|Is a hardware firewall necessary for colocated servers?|
Is a hardware firewall necessary for colocated servers, or will Shorewall (
Currently our colocated servers are behind a hardware firewall which is heavily locked down. I'm thinking of moving elsewhere, and the new hosting firm (a large and well-regarded on as far as I can tell from research so far) say they can't provide the same level of protection as our current setup. They can rent us a firewall of the sort which would be ok for an office DSL connection, but not suitable for busy servers, and they tell me I can of course purchase my own and colocate it with them.
Having looked into this, Barracuda Website Firewall Model 360 seems about right for our needs. However it's pretty expensive. It's not just the cost of the hardware (which is plenty in itself) but also the ongoing software updates, which are obviously necessary, and the cost of initial setup and commissioning - also pretty well mandatory, as no-one here has a clue how to set up one of these things, and a configuration error, such as for example blocking all spiders for example, would be somewhat disastrous.
Although I'd hate to share our SQL data with someone I don't know, and who quite possibly does not have good intent, there's nothing on the servers which could be used for immediate gain, such as card numbers or bank details. However, the servers being 'up' is vital to the business as revenue would dry up if they weren't.
I'd be grateful if anyone with insight on this subject could give me a few clues to help me decide whether to write the big cheque, or go with shorewall (or something similar) instead.
The question you haven't answered is if your server is windows or linux. Most windows boxes sit behind a hardware firewall. Many/most linux boxes don't sit behind a firewall - firewalling is built right into linux. My webserver isn't behind a hardware firewall, it's inherent right in the server OS.
In fact - don't do this at home - you can create a firewall by installing linux on a spare computer and setting it up to moniter and guard the traffic.
So if you're running linux, go find yourself a linux consultant to lock down your box. A couple three hours and you should be fine - if not better than most hardware firewalls.

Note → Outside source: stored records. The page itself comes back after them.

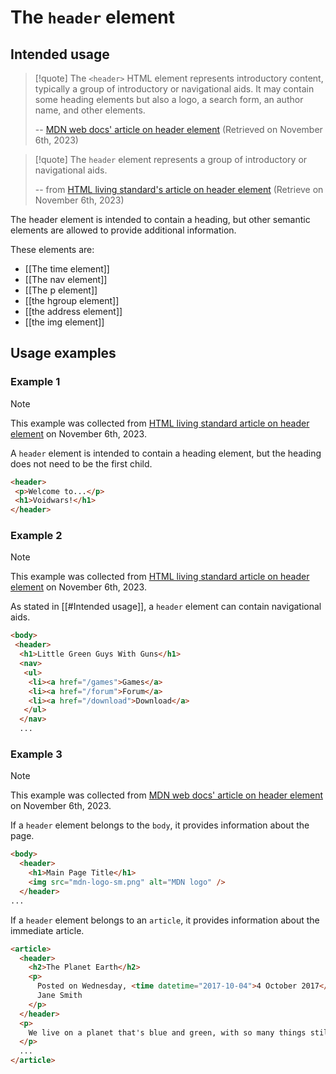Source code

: # The `header` element

## Intended usage

> [!quote]
> The `<header>` HTML element represents introductory content, typically a group of introductory or navigational aids. 
> It may contain some heading elements but also a logo, a search form, an author name, and other elements.
> 
> -- [MDN web docs' article on header element](https://developer.mozilla.org/en-US/docs/Web/HTML/Element/header) (Retrieved on November 6th, 2023)

> [!quote]
> The `header` element represents a group of introductory or navigational aids.
> 
> -- from [HTML living standard's article on header element](https://html.spec.whatwg.org/multipage/sections.html#the-header-element) (Retrieve on November 6th, 2023)

The header element is intended to contain a heading, but other semantic elements are allowed to provide additional information.

These elements are:
- [[The time element]]
- [[The nav element]]
- [[The p element]]
- [[the hgroup element]]
- [[the address element]]
- [[the img element]]

## Usage examples

### Example 1

> [!note]
> This example was collected from [HTML living standard article on header element](https://html.spec.whatwg.org/multipage/sections.html#the-header-element) on November 6th, 2023.

A `header` element is intended to contain a heading element, but the heading does not need to be the first child.

```html
<header>
 <p>Welcome to...</p>
 <h1>Voidwars!</h1>
</header>
```

### Example 2

> [!note]
> This example was collected from [HTML living standard article on header element](https://html.spec.whatwg.org/multipage/sections.html#the-header-element) on November 6th, 2023.

As stated in [[#Intended usage]], a `header` element can contain navigational aids.

```html
<body>
 <header>
  <h1>Little Green Guys With Guns</h1>
  <nav>
   <ul>
    <li><a href="/games">Games</a>
    <li><a href="/forum">Forum</a>
    <li><a href="/download">Download</a>
   </ul>
  </nav>
  ...
```

### Example 3

> [!note]
> This example was collected from [MDN web docs' article on header element](https://developer.mozilla.org/en-US/docs/Web/HTML/Element/header) on November 6th, 2023.

If a `header` element belongs to the `body`, it provides information about the page.

```html
<body>
  <header>
    <h1>Main Page Title</h1>
    <img src="mdn-logo-sm.png" alt="MDN logo" />
  </header>
...
```

If a `header` element belongs to an `article`, it provides information about the immediate article.

```html
<article>
  <header>
    <h2>The Planet Earth</h2>
    <p>
      Posted on Wednesday, <time datetime="2017-10-04">4 October 2017</time> by
      Jane Smith
    </p>
  </header>
  <p>
    We live on a planet that's blue and green, with so many things still unseen.
  </p>
  ...
</article>
```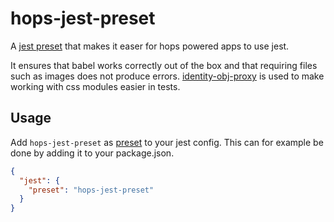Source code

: # hops-jest-preset
A [jest preset](https://facebook.github.io/jest/docs/configuration.html#preset-string) that makes it easer for hops powered apps to use jest.

It ensures that babel works correctly out of the box and that requiring files such as images does not produce errors. [identity-obj-proxy](https://github.com/keyanzhang/identity-obj-proxy) is used to make working with css modules easier in tests.

## Usage

Add `hops-jest-preset` as [preset](https://facebook.github.io/jest/docs/configuration.html#preset-string) to your jest config. 
This can for example be done by adding it to your package.json.

```json
{
  "jest": {
    "preset": "hops-jest-preset"
  }
}
```
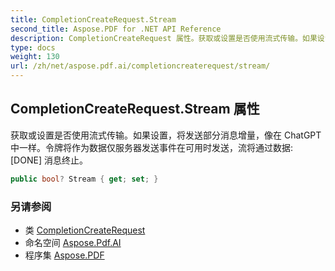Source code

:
 ```yaml
---
title: CompletionCreateRequest.Stream
second_title: Aspose.PDF for .NET API Reference
description: CompletionCreateRequest 属性。获取或设置是否使用流式传输。如果设置，将像在 ChatGPT 中一样发送部分消息增量。令牌将作为数据仅服务器发送事件在可用时发送，流将通过数据 DONE 消息终止。
type: docs
weight: 130
url: /zh/net/aspose.pdf.ai/completioncreaterequest/stream/
---
```

## CompletionCreateRequest.Stream 属性

获取或设置是否使用流式传输。如果设置，将发送部分消息增量，像在 ChatGPT 中一样。令牌将作为数据仅服务器发送事件在可用时发送，流将通过数据: [DONE] 消息终止。

```csharp
public bool? Stream { get; set; }
```

### 另请参阅

* 类 [CompletionCreateRequest](../)
* 命名空间 [Aspose.Pdf.AI](../../../aspose.pdf.ai/)
* 程序集 [Aspose.PDF](../../../)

I've used cisco/sonicwall/watchguard firewalls with success. A key issue is throughput, use of IPsec of VPN, and other features. I only know barracuda for their spam appliances.
Also, if you are moving to a dedicated server provider, check around. I work with dozens of them and some do provide robust firewall solutions on a turn key basis.
Another consideration between the hardware/software question is that with vendors like cisco/watchguard/sonicwall you get support. This could be critical if that firewall goes on the fritz and you have to send someone to the data center to fix it.
There are many iptables based firewalls out there that run on Linux. Finding the one that best meets your needs will require some research.
I use FreeBSD. I have my box SO locked down that nothing can get in but me.
IPFW is your initial best friend... you can block whole areas (China, Russia) that can cause problems. If you don't need it... or don't want it public, shut it down. Don't EVER run Telnet, and you can move SSH and FTP (if needed, otherwise close it down!) to non-standard ports. Then you can use something like port sentry to close down anyone sniffing at what they think is your telnet port.
My box ONLY has 80 showing to the web, and that is firewalled by IPFW. I would not say I am totally impervious- you still have to keep up on vulnerabilities (like SQL baiting), but I sleep well at night!
Oh, and ALL this is Free on FreeBSD. I would think similar things are avail on other flavors of LINUX.